The most simple instance of this algorithm uses a constant weight \(\tilde {\alpha }(c,i,j) = 1\) and a uniform sampling probability q(j|c) ∝ 1, which optimizes an unweighted loss with α(c, i, j) = 1. This loss optimizes the area under the ROC curve, AUC, or equivalently, the likelihood that a random relevant item is ranked correctly above a random irrelevant item. This loss and algorithm is often referred to as Bayesian Personalized Ranking (BPR) [20].

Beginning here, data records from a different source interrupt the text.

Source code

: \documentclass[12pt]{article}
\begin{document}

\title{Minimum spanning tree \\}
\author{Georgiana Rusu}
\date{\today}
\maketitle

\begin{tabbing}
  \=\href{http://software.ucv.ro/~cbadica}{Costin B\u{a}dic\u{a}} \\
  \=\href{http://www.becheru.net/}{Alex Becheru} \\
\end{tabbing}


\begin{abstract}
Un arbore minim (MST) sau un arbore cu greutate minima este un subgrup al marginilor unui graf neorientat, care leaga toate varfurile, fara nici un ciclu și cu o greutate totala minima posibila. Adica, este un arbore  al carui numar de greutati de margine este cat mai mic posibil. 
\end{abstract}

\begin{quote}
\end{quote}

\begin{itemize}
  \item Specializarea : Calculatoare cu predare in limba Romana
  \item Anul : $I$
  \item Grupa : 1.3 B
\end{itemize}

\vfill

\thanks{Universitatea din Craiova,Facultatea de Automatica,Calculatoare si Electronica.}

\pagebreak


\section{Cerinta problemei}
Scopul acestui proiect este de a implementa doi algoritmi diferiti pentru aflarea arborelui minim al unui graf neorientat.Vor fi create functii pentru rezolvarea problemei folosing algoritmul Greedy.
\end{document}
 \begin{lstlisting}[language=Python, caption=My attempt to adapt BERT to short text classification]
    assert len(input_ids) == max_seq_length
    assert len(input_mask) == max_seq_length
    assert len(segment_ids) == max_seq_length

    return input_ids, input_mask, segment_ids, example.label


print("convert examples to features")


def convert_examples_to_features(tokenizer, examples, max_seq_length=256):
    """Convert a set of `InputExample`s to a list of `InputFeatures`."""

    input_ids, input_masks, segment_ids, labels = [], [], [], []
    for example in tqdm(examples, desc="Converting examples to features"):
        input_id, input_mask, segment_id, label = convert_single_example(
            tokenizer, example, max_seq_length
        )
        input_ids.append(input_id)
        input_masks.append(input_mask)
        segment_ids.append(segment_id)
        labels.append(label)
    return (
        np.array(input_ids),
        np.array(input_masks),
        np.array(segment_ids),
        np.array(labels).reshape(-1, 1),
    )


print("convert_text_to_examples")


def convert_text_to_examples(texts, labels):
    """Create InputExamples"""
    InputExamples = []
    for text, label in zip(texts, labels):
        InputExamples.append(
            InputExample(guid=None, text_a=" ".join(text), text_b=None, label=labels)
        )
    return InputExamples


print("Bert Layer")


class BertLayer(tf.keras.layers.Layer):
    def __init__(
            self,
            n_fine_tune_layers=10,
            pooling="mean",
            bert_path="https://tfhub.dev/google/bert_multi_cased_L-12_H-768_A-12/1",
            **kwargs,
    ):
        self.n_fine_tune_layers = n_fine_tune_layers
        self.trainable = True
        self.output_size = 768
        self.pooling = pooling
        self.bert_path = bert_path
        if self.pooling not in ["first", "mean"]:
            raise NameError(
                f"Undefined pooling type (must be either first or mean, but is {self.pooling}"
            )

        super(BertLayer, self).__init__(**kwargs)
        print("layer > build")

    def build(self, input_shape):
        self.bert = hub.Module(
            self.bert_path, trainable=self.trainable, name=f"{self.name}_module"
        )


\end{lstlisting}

There are two major issues with this approach:

  1. 1.

    Uniform sampling will sample irrelevant items that can be easily distinguished by the model and thus the gradient of such pairs becomes 0. The progress of the algorithm will be very slow because most of the pairs are not helpful.

  2. 2.

    Metrics that focus on the top items are often preferred for evaluating item recommendation. As discussed in Sect. 2.3, AUC is not a top-heavy metric. For example, for AUC, the benefit for moving a relevant item from position 1000 to 991 is the same as moving on item from position 10 to 1. For a metric such as NDCG, the second change is much more beneficial and gives a much larger improvement in the metric. In most applications, the second change would be considered more important.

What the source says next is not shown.